I had some Amazing people rise to my corner not in no particular order; Colette,Shelby, Carrie, Amanda P, Bobbie, Dee(Tia), Junebug, Steve, Jason, Slim, Sara Lenn, Chad, Audrey, Rodney, L-Dogg. As some of you know this line or may not "IT WAS THEN MY CHILD THAT I CARRIED YOU" I take it as he sent these people to me to help, heal, love, uplift, comfort, encourage. And I thank them a million times over because I TRULY SEE THEM. And I see life so much better and with better eyes because of those people there were other family, friends who are no longer in my life. But we all play a part and for however long we play that part is unknown but it was Love that I loved. Let me say Life is hard it will be hard especially when you living your dream, I only hope your dream doesn't become a nightmare in pursuing your dream.
What have I Seen that is so different LIFE of course what other reason do we do what we do. I am an Enigma the surface me is not all of me it is the only me I want to go to the front lines because he can deal with the back lash of hatred, ignorance, closed-minded people, and change to a degree. All of me can't I went home to Vegas a couple of days ago and to say it was great was an understatement I LIVED. I sat in the audience watching a show that I was part of for so long watching people I truly SAW up there i was watered up with Emotions and I was taken back by them as performers and as people. Then seeing some people who have always been there no matter my antics, or issues, or parties LOL.
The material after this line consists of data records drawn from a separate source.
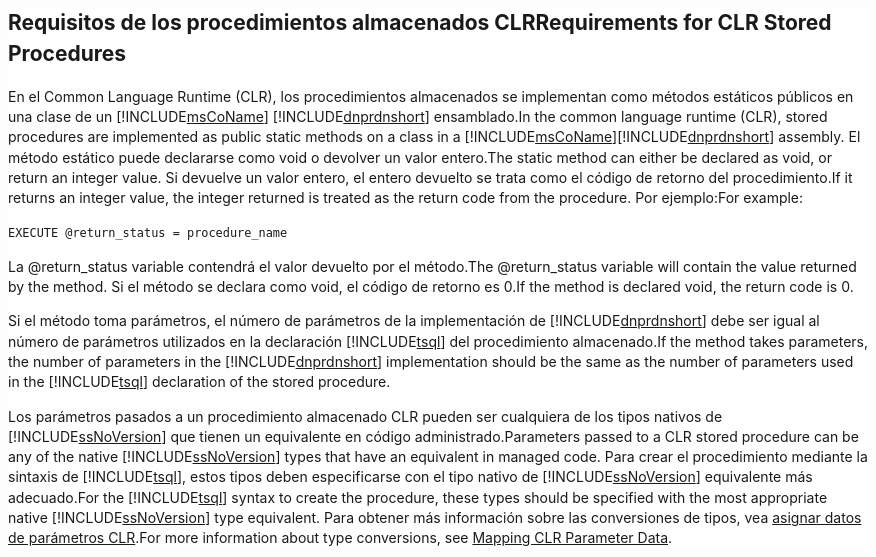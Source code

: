## <a name="requirements-for-clr-stored-procedures"></a><span data-ttu-id="fb285-106">Requisitos de los procedimientos almacenados CLR</span><span class="sxs-lookup"><span data-stu-id="fb285-106">Requirements for CLR Stored Procedures</span></span>  
 <span data-ttu-id="fb285-107">En el Common Language Runtime (CLR), los procedimientos almacenados se implementan como métodos estáticos públicos en una clase de un [!INCLUDE[msCoName](../../includes/msconame-md.md)] [!INCLUDE[dnprdnshort](../../includes/dnprdnshort-md.md)] ensamblado.</span><span class="sxs-lookup"><span data-stu-id="fb285-107">In the common language runtime (CLR), stored procedures are implemented as public static methods on a class in a [!INCLUDE[msCoName](../../includes/msconame-md.md)][!INCLUDE[dnprdnshort](../../includes/dnprdnshort-md.md)] assembly.</span></span> <span data-ttu-id="fb285-108">El método estático puede declararse como void o devolver un valor entero.</span><span class="sxs-lookup"><span data-stu-id="fb285-108">The static method can either be declared as void, or return an integer value.</span></span> <span data-ttu-id="fb285-109">Si devuelve un valor entero, el entero devuelto se trata como el código de retorno del procedimiento.</span><span class="sxs-lookup"><span data-stu-id="fb285-109">If it returns an integer value, the integer returned is treated as the return code from the procedure.</span></span> <span data-ttu-id="fb285-110">Por ejemplo:</span><span class="sxs-lookup"><span data-stu-id="fb285-110">For example:</span></span>  
  
 `EXECUTE @return_status = procedure_name`  
  
 <span data-ttu-id="fb285-111">La @return_status variable contendrá el valor devuelto por el método.</span><span class="sxs-lookup"><span data-stu-id="fb285-111">The @return_status variable will contain the value returned by the method.</span></span> <span data-ttu-id="fb285-112">Si el método se declara como void, el código de retorno es 0.</span><span class="sxs-lookup"><span data-stu-id="fb285-112">If the method is declared void, the return code is 0.</span></span>  
  
 <span data-ttu-id="fb285-113">Si el método toma parámetros, el número de parámetros de la implementación de [!INCLUDE[dnprdnshort](../../includes/dnprdnshort-md.md)] debe ser igual al número de parámetros utilizados en la declaración [!INCLUDE[tsql](../../includes/tsql-md.md)] del procedimiento almacenado.</span><span class="sxs-lookup"><span data-stu-id="fb285-113">If the method takes parameters, the number of parameters in the [!INCLUDE[dnprdnshort](../../includes/dnprdnshort-md.md)] implementation should be the same as the number of parameters used in the [!INCLUDE[tsql](../../includes/tsql-md.md)] declaration of the stored procedure.</span></span>  
  
 <span data-ttu-id="fb285-114">Los parámetros pasados a un procedimiento almacenado CLR pueden ser cualquiera de los tipos nativos de [!INCLUDE[ssNoVersion](../../includes/ssnoversion-md.md)] que tienen un equivalente en código administrado.</span><span class="sxs-lookup"><span data-stu-id="fb285-114">Parameters passed to a CLR stored procedure can be any of the native [!INCLUDE[ssNoVersion](../../includes/ssnoversion-md.md)] types that have an equivalent in managed code.</span></span> <span data-ttu-id="fb285-115">Para crear el procedimiento mediante la sintaxis de [!INCLUDE[tsql](../../includes/tsql-md.md)], estos tipos deben especificarse con el tipo nativo de [!INCLUDE[ssNoVersion](../../includes/ssnoversion-md.md)] equivalente más adecuado.</span><span class="sxs-lookup"><span data-stu-id="fb285-115">For the [!INCLUDE[tsql](../../includes/tsql-md.md)] syntax to create the procedure, these types should be specified with the most appropriate native [!INCLUDE[ssNoVersion](../../includes/ssnoversion-md.md)] type equivalent.</span></span> <span data-ttu-id="fb285-116">Para obtener más información sobre las conversiones de tipos, vea [asignar datos de parámetros CLR](../../relational-databases/clr-integration-database-objects-types-net-framework/mapping-clr-parameter-data.md).</span><span class="sxs-lookup"><span data-stu-id="fb285-116">For more information about type conversions, see [Mapping CLR Parameter Data](../../relational-databases/clr-integration-database-objects-types-net-framework/mapping-clr-parameter-data.md).</span></span>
"To Love and to have that Love returned is the greatest gift of all" and the 2 parts to this is Epic you have to open yourself up to love then you have to willing to receive it as well which is hard for alot of people on both parts. Some can't open their heart either way.
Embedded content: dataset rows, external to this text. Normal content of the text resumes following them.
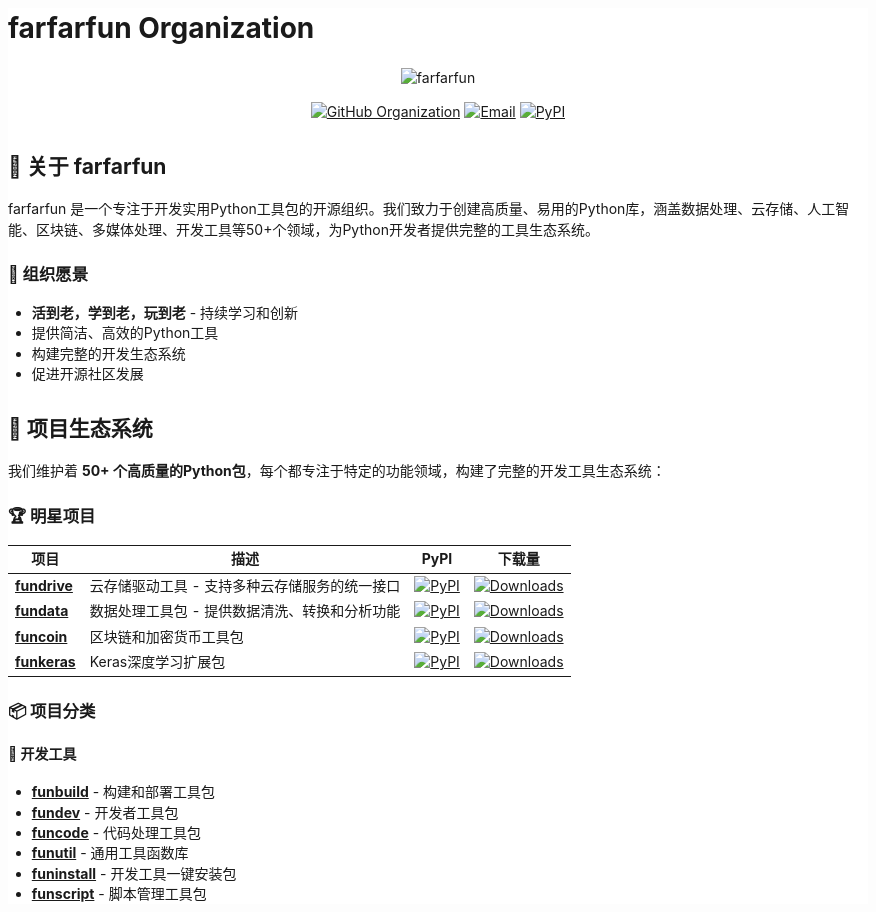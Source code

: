 # farfarfun Organization

<div align="center">

![farfarfun](https://readme-typing-svg.demolab.com?font=Georgia&size=24&duration=2000&pause=100&multiline=true&width=600&height=100&lines=farfarfun;Python+工具包生态系统;活到老+%7C+学到老+%7C+玩到老)

[![GitHub Organization](https://img.shields.io/badge/GitHub-farfarfun-181717?style=for-the-badge&logo=github)](https://github.com/farfarfun)
[![Email](https://img.shields.io/badge/Email-farfarfun@qq.com-red?style=for-the-badge&logo=gmail&logoColor=white)](mailto:farfarfun@qq.com)
[![PyPI](https://img.shields.io/badge/PyPI-niuliangtao-blue?style=for-the-badge&logo=pypi&logoColor=white)](https://pypi.org/user/niuliangtao/)

</div>

## 📖 关于 farfarfun

farfarfun 是一个专注于开发实用Python工具包的开源组织。我们致力于创建高质量、易用的Python库，涵盖数据处理、云存储、人工智能、区块链、多媒体处理、开发工具等50+个领域，为Python开发者提供完整的工具生态系统。

### 🎯 组织愿景

- **活到老，学到老，玩到老** - 持续学习和创新
- 提供简洁、高效的Python工具
- 构建完整的开发生态系统
- 促进开源社区发展

## 🚀 项目生态系统

我们维护着 **50+ 个高质量的Python包**，每个都专注于特定的功能领域，构建了完整的开发工具生态系统：

### 🏆 明星项目

| 项目 | 描述 | PyPI | 下载量 |
|------|------|------|--------|
| [**fundrive**](https://github.com/farfarfun/fundrive) | 云存储驱动工具 - 支持多种云存储服务的统一接口 | [![PyPI](https://img.shields.io/pypi/v/fundrive)](https://pypi.org/project/fundrive/) | [![Downloads](https://static.pepy.tech/badge/fundrive)](https://pepy.tech/project/fundrive) |
| [**fundata**](https://github.com/farfarfun/fundata) | 数据处理工具包 - 提供数据清洗、转换和分析功能 | [![PyPI](https://img.shields.io/pypi/v/fundata)](https://pypi.org/project/fundata/) | [![Downloads](https://static.pepy.tech/badge/fundata)](https://pepy.tech/project/fundata) |
| [**funcoin**](https://github.com/farfarfun/funcoin) | 区块链和加密货币工具包 | [![PyPI](https://img.shields.io/pypi/v/funcoin)](https://pypi.org/project/funcoin/) | [![Downloads](https://static.pepy.tech/badge/funcoin)](https://pepy.tech/project/funcoin) |
| [**funkeras**](https://github.com/farfarfun/funkeras) | Keras深度学习扩展包 | [![PyPI](https://img.shields.io/pypi/v/funkeras)](https://pypi.org/project/funkeras/) | [![Downloads](https://static.pepy.tech/badge/funkeras)](https://pepy.tech/project/funkeras) |

### 📦 项目分类

#### 🔧 开发工具
- [**funbuild**](https://github.com/farfarfun/funbuild) - 构建和部署工具包
- [**fundev**](https://github.com/farfarfun/fundev) - 开发者工具包
- [**funcode**](https://github.com/farfarfun/funcode) - 代码处理工具包
- [**funutil**](https://github.com/farfarfun/funutil) - 通用工具函数库
- [**funinstall**](https://github.com/farfarfun/funinstall) - 开发工具一键安装包
- [**funscript**](https://github.com/farfarfun/funscript) - 脚本管理工具包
Let Go of the restraints that's holding you from life's greatest joys CONNECTING and being connected to other people thats how you grow, evolve, change, enrich. It's hard for me daily and lately its been a a mini battle to relax, relate, chill, and just be. But I am finding my balance again I was turned upside down lately with dance, life, friends, family, and life but that is what makes life worth living right.
To wrap up my always lengthy Blogs I See You... the good the bad the ugly and I am not going nowhere because that what people do when they truly LOVE. for everyone new in my life give me time to See You open yourself up to be seen. the people that I have known if I dont know you by now whats stopping us from Seeing into each other Help me HELP US. I dont wanna live an unfulfilled with just random people in it, I want the of Humanity in my eyes in my life in my world and there is no need to settle for half assness LIFE IS TOO SHORT.
Please Love and be willing to accept when someone wants to love you in return. "Life is the Sum of Choices you Make" so live with the aftermath. Accept Change life is in a constant state of Change. See people beyond face value. Never forget the bounds you make some can't be broken no matter, time, space, distance, or circumstance!!!